Ce sont 11 milliards d’euros qui sont consacrés à la politique de l’aide à l’emploi, pour les résultats déplorables que l’on connaît.

 

Philippe Herlin est l'auteur de "50 milliards d'euros d'économies sur le budget 2018, c'est possible!". Dans cette étude pour Contribuables Associés, il identifie les coupes budgétaires réalisables dans le budget de l’État. Voici un deuxième extrait sur les aides à l'emploi.

Ce sont 11 milliards d’euros qui sont consacrés à la politique de l’aide à l’emploi, pour les résultats déplorables que l’on connaît. À un moment, il faut se poser des questions et changer de paradigme : ce n’est pas l’argent public qui crée l’emploi, ce sont les entreprises privées.

En conséquence, faisons en sorte de diminuer les impôts pesant sur elles, et cela passe par une diminution des dépenses publiques, dont celles du ministère du Travail.

Plusieurs programmes nous semblent pouvoir être aisément annulables :

  • 2 130 millions d’euros pour les emplois aidés¹ dont l’inutilité est patente. Simplement destinés à faire baisser les chiffres du chômage, ils n’offrent que rarement une compétence professionnelle, et le taux de retour à l’emploi des publics concernés est au plus bas.
  • 605 millions d’euros pour les « anticipation et accompagnement des conséquences des mutations économiques sur l’emploi »30, dont le fameux « contrat de génération » de François Hollande, qui aura donné très peu de résultat.
  • 886 millions d’euros  qui  servent  à « soutenir les structures de l’économie sociale et solidaire […] notamment dans les zones rurales et les quartiers dits « sensibles »². Il s’agit de saupoudrage de subventions et d’exonérations.

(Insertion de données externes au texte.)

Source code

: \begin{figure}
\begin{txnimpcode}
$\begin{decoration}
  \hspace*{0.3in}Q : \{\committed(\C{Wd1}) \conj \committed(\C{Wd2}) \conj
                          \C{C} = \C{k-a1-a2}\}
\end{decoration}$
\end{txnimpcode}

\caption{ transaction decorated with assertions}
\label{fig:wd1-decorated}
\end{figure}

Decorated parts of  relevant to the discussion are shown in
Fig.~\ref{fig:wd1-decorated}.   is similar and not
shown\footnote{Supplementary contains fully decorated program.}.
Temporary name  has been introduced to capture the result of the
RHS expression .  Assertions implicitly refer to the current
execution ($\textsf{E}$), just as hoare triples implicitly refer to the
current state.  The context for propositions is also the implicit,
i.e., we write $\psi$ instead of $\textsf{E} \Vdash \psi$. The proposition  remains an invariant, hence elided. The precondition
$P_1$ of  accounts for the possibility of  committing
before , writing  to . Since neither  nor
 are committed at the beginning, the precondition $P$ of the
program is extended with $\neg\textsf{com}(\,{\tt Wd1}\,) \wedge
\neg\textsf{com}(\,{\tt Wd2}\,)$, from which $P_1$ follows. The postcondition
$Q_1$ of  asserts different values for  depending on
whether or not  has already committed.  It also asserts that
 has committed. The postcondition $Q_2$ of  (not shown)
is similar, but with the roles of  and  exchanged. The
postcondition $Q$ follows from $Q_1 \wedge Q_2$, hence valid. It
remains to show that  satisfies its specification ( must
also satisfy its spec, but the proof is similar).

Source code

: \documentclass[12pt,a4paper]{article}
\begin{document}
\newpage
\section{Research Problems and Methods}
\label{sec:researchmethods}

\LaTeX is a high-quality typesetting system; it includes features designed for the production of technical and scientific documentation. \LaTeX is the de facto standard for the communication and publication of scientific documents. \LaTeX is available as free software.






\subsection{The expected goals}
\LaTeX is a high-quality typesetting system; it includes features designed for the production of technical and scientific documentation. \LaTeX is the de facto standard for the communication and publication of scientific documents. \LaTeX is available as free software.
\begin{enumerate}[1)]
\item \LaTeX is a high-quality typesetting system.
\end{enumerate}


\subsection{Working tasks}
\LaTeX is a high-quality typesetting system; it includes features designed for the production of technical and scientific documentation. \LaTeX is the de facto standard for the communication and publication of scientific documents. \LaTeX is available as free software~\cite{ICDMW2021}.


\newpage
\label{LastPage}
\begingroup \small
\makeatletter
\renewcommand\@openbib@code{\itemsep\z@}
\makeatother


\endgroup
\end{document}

On parvient ainsi à une économie totale de : 2 130 + 605 + 886 = 3 621 millions d’euros.

Une analyse plus fine que ne le permettent les « Bleus » permettrait de sauver quelques programmes utiles ou à destination de publics en difficulté ; on peut arrondir à 3,5 milliards d’euros. Inversement, on ne touche pas au reste, même s’il y aurait à redire, mais cela nécessiterait une étude plus approfondie. 

Un chômeur sur huit trouve du travail grâce à Pôle emploi

Signalons par ailleurs que le ministère du Travail verse 1,5 milliard d’euros à Pôle emploi, mais que celui-ci touche au total 5 milliards d’euros, via d’autres financements, et que c’est en augmentation (4 milliards en 2013, 5 aujourd’hui).

« La fusion de 2008 [entre Assédic et l’ANPE qui a donné naissance à Pôle emploi] s’est accompagnée de coûts croissants, notamment du point de vue salarial », dénonce la Cour des comptes.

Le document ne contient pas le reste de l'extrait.